Data excerpts
____________

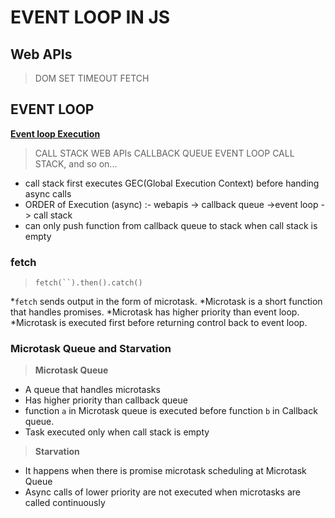 # EVENT LOOP IN JS


## **Web APIs**
>DOM
>SET TIMEOUT
>FETCH

## EVENT LOOP
**[Event loop Execution](http://latentflip.com/loupe/?code=JC5vbignYnV0dG9uJywgJ2NsaWNrJywgZnVuY3Rpb24gb25DbGljaygpIHsKICAgIHNldFRpbWVvdXQoZnVuY3Rpb24gdGltZXIoKSB7CiAgICAgICAgY29uc29sZS5sb2coJ1lvdSBjbGlja2VkIHRoZSBidXR0b24hJyk7ICAgIAogICAgfSwgMjAwMCk7Cn0pOwoKY29uc29sZS5sb2coIkhpISIpOwoKc2V0VGltZW91dChmdW5jdGlvbiB0aW1lb3V0KCkgewogICAgY29uc29sZS5sb2coIkNsaWNrIHRoZSBidXR0b24hIik7Cn0sIDUwMDApOwoKY29uc29sZS5sb2coIldlbGNvbWUgdG8gbG91cGUuIik7!!!PGJ1dHRvbj5DbGljayBtZSE8L2J1dHRvbj4%3D)**

>CALL STACK
>WEB APIs
>CALLBACK QUEUE
>EVENT LOOP 
>CALL STACK, and so on...

* call stack first executes GEC(Global Execution Context) before handing async calls 
* ORDER of Execution (async) :- webapis -> callback queue ->event loop -> call stack
* can only push function from callback queue to stack when call stack is empty

### fetch

>`fetch(``).then().catch()`

*`fetch` sends output in the form of microtask.
*Microtask is a short function that handles promises.
*Microtask has higher priority than event loop.
*Microtask is executed first before returning control back to event loop.

### Microtask Queue and Starvation

>**Microtask Queue**

* A queue that handles microtasks
* Has higher priority than callback queue
* function `a` in Microtask queue is executed before function `b` in Callback queue.
* Task executed only when call stack is empty


>**Starvation**

* It happens when there is promise microtask scheduling at Microtask Queue
* Async calls of lower priority are not executed when microtasks are called continuously


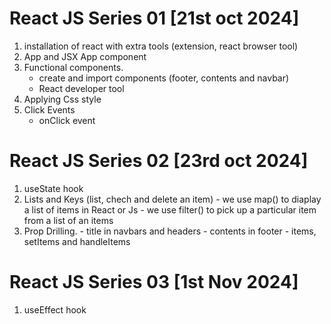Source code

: # React JS Series 01 [21st oct 2024]

01. installation of react with extra tools (extension, react browser tool)
02. App and JSX
    App component
03. Functional components.
    - create and import components (footer, contents and navbar)
    - React developer tool
04. Applying Css style
05. Click Events
    - onClick event

# React JS Series 02 [23rd oct 2024]
01. useState hook
02. Lists and Keys (list, chech and delete an item)
        - we use map() to diaplay a list of items in React or Js
        - we use filter() to pick up a particular item from a list of an items
03. Prop Drilling.
        - title in navbars and headers
        - contents in footer
        - items, setItems and handleItems

# React JS Series 03 [1st Nov 2024]
01. useEffect hook


 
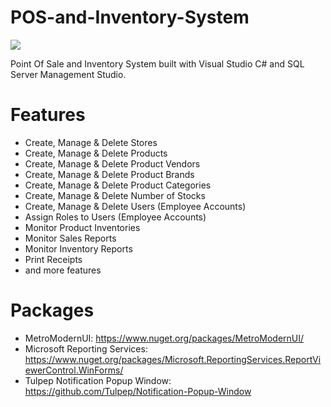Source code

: # POS-and-Inventory-System

<img src='https://media.giphy.com/media/BH5V5EGcsaNByn0wjr/giphy.gif'/>

Point Of Sale and Inventory System built with Visual Studio C# and SQL Server Management Studio.

# Features 
- Create, Manage & Delete Stores
- Create, Manage & Delete Products
- Create, Manage & Delete Product Vendors
- Create, Manage & Delete Product Brands
- Create, Manage & Delete Product Categories
- Create, Manage & Delete Number of Stocks
- Create, Manage & Delete Users (Employee Accounts)
- Assign Roles to Users (Employee Accounts)
- Monitor Product Inventories
- Monitor Sales Reports
- Monitor Inventory Reports
- Print Receipts
- and more features

# Packages
- MetroModernUI: 
    https://www.nuget.org/packages/MetroModernUI/
- Microsoft Reporting Services: 
    https://www.nuget.org/packages/Microsoft.ReportingServices.ReportViewerControl.WinForms/
- Tulpep Notification Popup Window: 
    https://github.com/Tulpep/Notification-Popup-Window

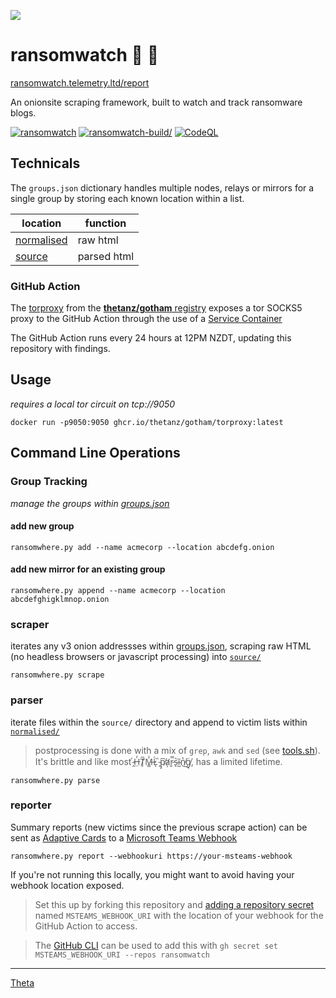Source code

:![](https://avatars0.githubusercontent.com/u/2897191?s=90&v=4)

# ransomwatch 👀 🦅

[ransomwatch.telemetry.ltd/report](https://ransomwatch.telemetry.ltd/report)

An onionsite scraping framework, built to watch and track ransomware blogs.

[![ransomwatch](https://github.com/thetanz/ransomwatch/actions/workflows/ransomwatch.yml/badge.svg)](https://github.com/thetanz/ransomwatch/actions/workflows/ransomwatch.yml) [![ransomwatch-build/](https://github.com/thetanz/ransomwatch/actions/workflows/ransomwatch-build.yml/badge.svg)](https://github.com/thetanz/ransomwatch/actions/workflows/ransomwatch-build.yml) [![CodeQL](https://github.com/thetanz/ransomwatch/actions/workflows/codeql-analysis.yml/badge.svg)](https://github.com/thetanz/ransomwatch/actions/workflows/codeql-analysis.yml)

## Technicals

The `groups.json` dictionary handles multiple nodes, relays or mirrors for a single group by storing each known location within a list.

| location                 | function    |
|--------------------------|-------------|
| [normalised](normalised) | raw html    |
| [source](source)         | parsed html |

### GitHub Action

The [torproxy](https://github.com/thetanz/gotham) from the [**thetanz/gotham** registry](https://github.com/thetanz/gotham/pkgs/container/gotham%2Ftorproxy) exposes a tor SOCKS5 proxy to the GitHub Action through the use of a [Service Container](https://docs.github.com/en/actions/guides/about-service-containers)

The GitHub Action runs every 24 hours at 12PM NZDT, updating this repository with findings. 

## Usage

_requires a local tor circuit on tcp://9050_

    docker run -p9050:9050 ghcr.io/thetanz/gotham/torproxy:latest

## Command Line Operations

### Group Tracking

_manage the groups within [groups.json](groups.json)_

#### add new group

    ransomwhere.py add --name acmecorp --location abcdefg.onion

#### add new mirror for an existing group

    ransomwhere.py append --name acmecorp --location abcdefghigklmnop.onion

### scraper

iterates any v3 onion addressses within [groups.json](groups.json), scraping raw HTML (no headless browsers or javascript processing) into [`source/`](source)

    ransomwhere.py scrape

### parser

iterate files within the `source/` directory and append to victim lists within [`normalised/`](normalised)

> postprocessing is done with a mix of `grep`, `awk` and `sed` (see [tools.sh](tools.sh)). It's brittle and like most  ̴̭́H̶̤̓T̸̙̅M̶͇̾L̷͑ͅ ̴̙̏p̸̡͆a̷̛̦r̵̬̿s̴̙͛ĩ̴̺n̸̔͜g̸̘̈, has a limited lifetime.

    ransomwhere.py parse

### reporter

Summary reports (new victims since the previous scrape action) can be sent as [Adaptive Cards](https://adaptivecards.io) to a [Microsoft Teams Webhook](https://docs.microsoft.com/en-us/microsoftteams/platform/webhooks-and-connectors/how-to/add-incoming-webhook)

    ransomwhere.py report --webhookuri https://your-msteams-webhook

If you're not running this locally, you might want to avoid having your webhook location exposed.

> Set this up by forking this repository and [adding a repository secret](https://docs.github.com/en/actions/reference/encrypted-secrets#creating-encrypted-secrets-for-a-repository) named `MSTEAMS_WEBHOOK_URI` with the location of your webhook for the GitHub Action to access. 

> The [GitHub CLI](https://github.com/cli/cli) can be used to add this with `gh secret set MSTEAMS_WEBHOOK_URI --repos ransomwatch`

---

[Theta](https://theta.co.nz)
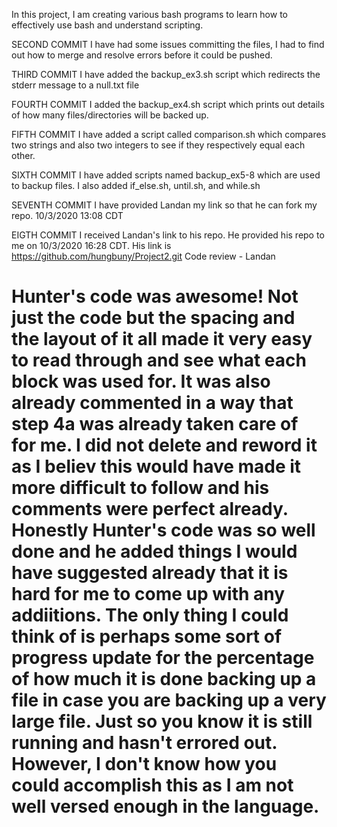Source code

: In this project, I am creating various bash programs to learn how to effectively use bash and understand scripting.


SECOND COMMIT
I have had some issues committing the files, I had to find out how to merge and resolve errors before it could be pushed.

THIRD COMMIT
I have added the backup_ex3.sh script which redirects the stderr message to a null.txt file

FOURTH COMMIT
I added the backup_ex4.sh script which prints out details of how many files/directories will be backed up.
 
FIFTH COMMIT
I have added a script called comparison.sh which compares two strings and also two integers to see if they respectively equal each other.

SIXTH COMMIT
I have added scripts named backup_ex5-8 which are used to backup files. I also added if_else.sh, until.sh, and while.sh

SEVENTH COMMIT
I have provided Landan my link so that he can fork my repo. 10/3/2020 13:08 CDT


EIGTH COMMIT
I received Landan's link to his repo. He provided his repo to me on 10/3/2020 16:28 CDT. His link is https://github.com/hungbuny/Project2.git
Code review - Landan

Hunter's code was awesome! Not just the code but the spacing and the layout of it all made it very easy to read through and see what each block was used for.
It was also already commented in a way that step 4a was already taken care of for me. I did not delete and reword it as I believ this would have made it more
difficult to follow and his comments were perfect already. 
Honestly Hunter's code was so well done and he added things I would have suggested already that it is hard for me to come up with any addiitions. The only
thing I could think of is perhaps some sort of progress update for the percentage of how much it is done backing up a file in case you are backing up a very
large file. Just so you know it is still running and hasn't errored out. However, I don't know how you could accomplish this as I am not well versed enough in
the language.
=======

____________

* INSTRUCTIONS TO FOLLOW: Beginning with the line above that contains "https://github.com/Tulpep/Notification-Popup-Window" and ending with the line that contains "An onionsite scraping", quote each line exactly, keeping out the pictures.

* ANSWER SECTION:
    https://github.com/Tulpep/Notification-Popup-Window

Source code

:![](https://avatars0.githubusercontent.com/u/2897191?s=90&v=4)

# ransomwatch 👀 🦅

[ransomwatch.telemetry.ltd/report](https://ransomwatch.telemetry.ltd/report)

An onionsite scraping framework, built to watch and track ransomware blogs.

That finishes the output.